Cette rue-là est relativement épargnée, et dégagée. Un tas de tuiles évoque la catastrophe. Alexis Sauvaire suit Stéphane dans l’immeuble. Le sexagénaire désigne les marches d’escalier fatiguées, les murs un peu tachés... Mais l’expert en assurance ne s’attarde pas. Pardessus son masque, son regard perplexe laisse entrevoir le verdict : « Bon, zéro. Il n’y a rien ici. » Alexis Sauvaire n’est pas surpris : « Sur 2000 déclarations, il y a 100 dossiers vraiment urgents. » Si cet expert a parcouru 700 kilomètres, c’est bien pour constater les dégâts liés à Alex. Les gros, surtout. Inondations, effondrements, maisons emportées... « Suite à de tels événements, on se déplace chez les gens, pour étudier leur sinistre. Leur montrer qu’on est là, aussi. Le but, c’est d’abord de les accompagner dans la première phase, où ils ont fait la déclaration. » La bonne attitude ? « Beaucoup de pédagogie, d’empathie et d’accompagnement.
Dans ces régions, les gens ont perdu toute leur vie... »
Rendez-vous suivant, pour une autre compagnie d’assurance.

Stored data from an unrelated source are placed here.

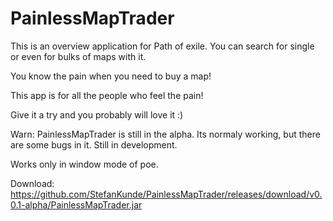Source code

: # PainlessMapTrader
This is an overview application for Path of exile.
You can search for single or even for bulks of maps with it.

You know the pain when you need to buy a map!

This app is for all the people who feel the pain!

Give it a try and you probably will love it :)

Warn:
PainlessMapTrader is still in the alpha. Its normaly working, but there are some bugs in it. 
Still in development.

Works only in window mode of poe.


Download:
https://github.com/StefanKunde/PainlessMapTrader/releases/download/v0.0.1-alpha/PainlessMapTrader.jar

Rue Pasteur. Eliane Ercole, 74 ans, et Alain Verlay, 68 ans, avaient trouvé refuge sur la Côte. Ils viennent de regagner leur appartement. Ils constatent les dégâts des eaux – Alex est bien passée par là. Mais leur principale perte est ailleurs.
Documents disparus
Leur cabanon, expliquent les retraités, a été emporté par une coulée de pierres. Et avec lui, tout le matériel (« frigo, réchaud à gaz, barbecue... ») et un pan de terrain. Le couple avait acquis ce cabanon pour 16 000 euros. Il y vivait depuis le confinement. Il l’a quitté deux jours avant la tempête. « Heureusement, qu’on est descendus. On ne serait plus là... »
Comment évaluer ce qui n’est plus ? Exercice délicat. Eliane et Alain n’ont plus les documents requis : tout était dans le cabanon. Mais Alexis Sauvaire se montre compréhensif. « Dans le cadre du sinistre, on comprend tout à fait que les gens n’aient plus les factures ou les photos. Ces déclarations sont cohérentes par rapport au cabanon où vous avez vécu pendant le confinement. On va proposer une prise en charge de ces biens – si le cabanon était bien assuré. »
Cap sur la prochaine visite. Alexis Sauvaire explique le modus operandi d’un expert. « On regarde le secteur pour savoir quel type de dommage on va trouver. Puis les bâtiments aux alentours. Ensuite, on explique aux gens le principe de l’expertise, et on fait un tour de l’habitation. » Sa stratégie, après une tempête : « Commencer par la partie haute, pour voir les infiltrations les plus importantes. »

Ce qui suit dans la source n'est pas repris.